About half of young women (aged 16 - 24 years) work in jobs that pay an average wage of $338 per week while 60% of young men work in jobs that pay an average wage of $448 per week. This $110 per week wage differential is linked to the different occupations in which women and men are employed.

Women employed in nontraditional jobs earn higher wages than women employed in traditionally female occupations. Nontraditional employment for women is defined as occupations or fields of work where women comprise less than 25% of the individuals employed.

SCHOOL-BASED LEARNING

Outreach To Female Students. Programs have shown that women are interested in nontraditional occupations when they are actively recruited. Recruitment techniques include: presentations by female role models and current female students in trades, technology and science (TTS) occupations; recruitment flyers with photographs of women and their testimonials; a hands-on career laboratory targeted towards women; information about salaries and career ladders.

Effective outreach strategies send the message that women can do TTS jobs, that they will be welcome in school and work-based learning settings and that they will have some female company.

Career Information & Advising. It is important that career information shows women in a wide variety of trades, technology and science occupations. Some education and career information companies have developed a series of products that portray women in a cross section of nontraditional occupations. Job shadowing of a female role model is especially effective in communicating to women that they can succeed in traditionally male fields.

Career interest inventories are most useful when administered after career exploration. Most women do not picture themselves in trades, technology and science occupations and will need exposure to career exploration activities with female role models for their interest to be stimulated. Career aptitude and assessment tools should be used with great caution: many have the effect of screening girls and women out of trades, technology and science, occupations.

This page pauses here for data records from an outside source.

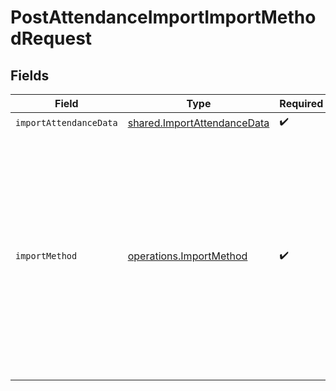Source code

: # PostAttendanceImportImportMethodRequest


## Fields

| Field                                                                                                                                                                                                                                                                        | Type                                                                                                                                                                                                                                                                         | Required                                                                                                                                                                                                                                                                     | Description                                                                                                                                                                                                                                                                  |
| ---------------------------------------------------------------------------------------------------------------------------------------------------------------------------------------------------------------------------------------------------------------------------- | ---------------------------------------------------------------------------------------------------------------------------------------------------------------------------------------------------------------------------------------------------------------------------- | ---------------------------------------------------------------------------------------------------------------------------------------------------------------------------------------------------------------------------------------------------------------------------- | ---------------------------------------------------------------------------------------------------------------------------------------------------------------------------------------------------------------------------------------------------------------------------- |
| `importAttendanceData`                                                                                                                                                                                                                                                       | [shared.ImportAttendanceData](../../../sdk/models/shared/importattendancedata.md)                                                                                                                                                                                            | :heavy_check_mark:                                                                                                                                                                                                                                                           | N/A                                                                                                                                                                                                                                                                          |
| `importMethod`                                                                                                                                                                                                                                                               | [operations.ImportMethod](../../../sdk/models/operations/importmethod.md)                                                                                                                                                                                                    | :heavy_check_mark:                                                                                                                                                                                                                                                           | Indicates if the provided data should be processed via an aggregation engine or immediately. <ul>Aggregate - will add the logs to a temporary location, and an aggregation job will process the data asynchronously.</ul><ul>Immediate - will insert the records as-is.</ul> |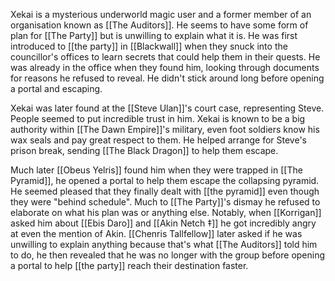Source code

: Xekai is a mysterious underworld magic user and a former member of an organisation known as [[The Auditors]]. He seems to have some form of plan for [[The Party]] but is unwilling to explain what it is. He was first introduced to [[the party]] in [[Blackwall]] when they snuck into the councillor's offices to learn secrets that could help them in their quests. He was already in the office when they found him, looking through documents for reasons he refused to reveal. He didn't stick around long before opening a portal and escaping. 

Xekai was later found at the [[Steve Ulan]]'s court case, representing Steve. People seemed to put incredible trust in him. Xekai is known to be a big authority within [[The Dawn Empire]]'s military, even foot soldiers know his wax seals and pay great respect to them. He helped arrange for Steve's prison break, sending [[The Black Dragon]] to help them escape. 

Much later [[Obeus Yelris]] found him when they were trapped in [[The Pyramid]], he opened a portal to help them escape the collapsing pyramid. He seemed pleased that they finally dealt with [[the pyramid]] even though they were "behind schedule". Much to [[The Party]]'s dismay he refused to elaborate on what his plan was or anything else. Notably, when [[Korrigan]] asked him about [[Ebis Daro]] and [[Akin Netch ‡]] he got incredibly angry at even the mention of Akin. [[Chenris Tallfellow]] later asked if he was unwilling to explain anything because that's what [[The Auditors]] told him to do, he then revealed that he was no longer with the group before opening a portal to help [[the party]] reach their destination faster. 



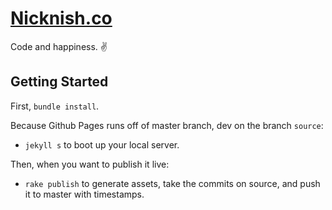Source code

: # [Nicknish.co](http://nicknish.co)

Code and happiness. ✌

## Getting Started

First, `bundle install`.

Because Github Pages runs off of master branch, dev on the branch `source`:

* `jekyll s` to boot up your local server.

Then, when you want to publish it live:

* `rake publish` to generate assets, take the commits on source, and push it to master with timestamps.
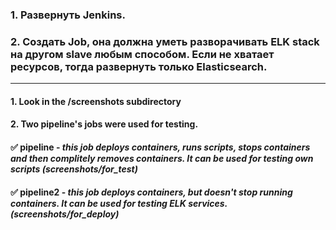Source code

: ### 1. Развернуть Jenkins.
### 2. Создать Job, она должна уметь разворачивать ELK stack на другом slave любым способом. Если не хватает ресурсов, тогда развернуть только Elasticsearch.
_______

#### 1. Look in the /screenshots subdirectory 
#### 2. Two pipeline's jobs were used for testing.
#### ✅       pipeline -  *this job deploys containers, runs scripts, stops containers and then complitely removes containers. It can be used for testing own scripts (screenshots/for_test)*
#### ✅       pipeline2 - *this job deploys containers, but doesn't stop running containers. It can be used for testing ELK services. (screenshots/for_deploy)*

Math And Science Education. The achievement of girls in math and science courses declines as their grade level increases. Contextual and experiential learning from the early grade school levels improves math and science attainment for both girls and boys and has been shown to be highly effective in keeping girls in the math and science pipeline.

Math and science courses in the elementary and middle school years are the critical building blocks for upper level math and science classes, school-to-work career clusters in trades, technology and science and post secondary math and science education.

CONNECTING ACTIVITIES

Partnerships:
Linking With Out-Of-School Programs. Schools can form partnerships with the many out-of-school programs which promote math and science education and careers for young women. Sponsors include girls' clubs, universities, and professional associations of women in math and science. Most charge no fees or tuition. One example is Operation SMART (Science, Math and Relevant Technology) started by Girls, Inc. to encourage girls to persist in math and science in school and stay on the track to good careers.

Survival Skills. Young women are most likely to succeed in nontraditional occupations when they are prepared for the cultural challenges they will face in traditionally male-dominated fields and have developed successful coping skills for the isolation and discrimination they will likely encounter. Components of survival skills workshops include:

  1. Developing allies and mentors for support
  2. Accessing women's support groups and associations
  3. Techniques for responding to peer teasing
  4. Diffusing verbal/physical harassment
  5. Legal rights and consequences

Survival skills workshops also benefit men by expanding their awareness about problems women face in the workplace.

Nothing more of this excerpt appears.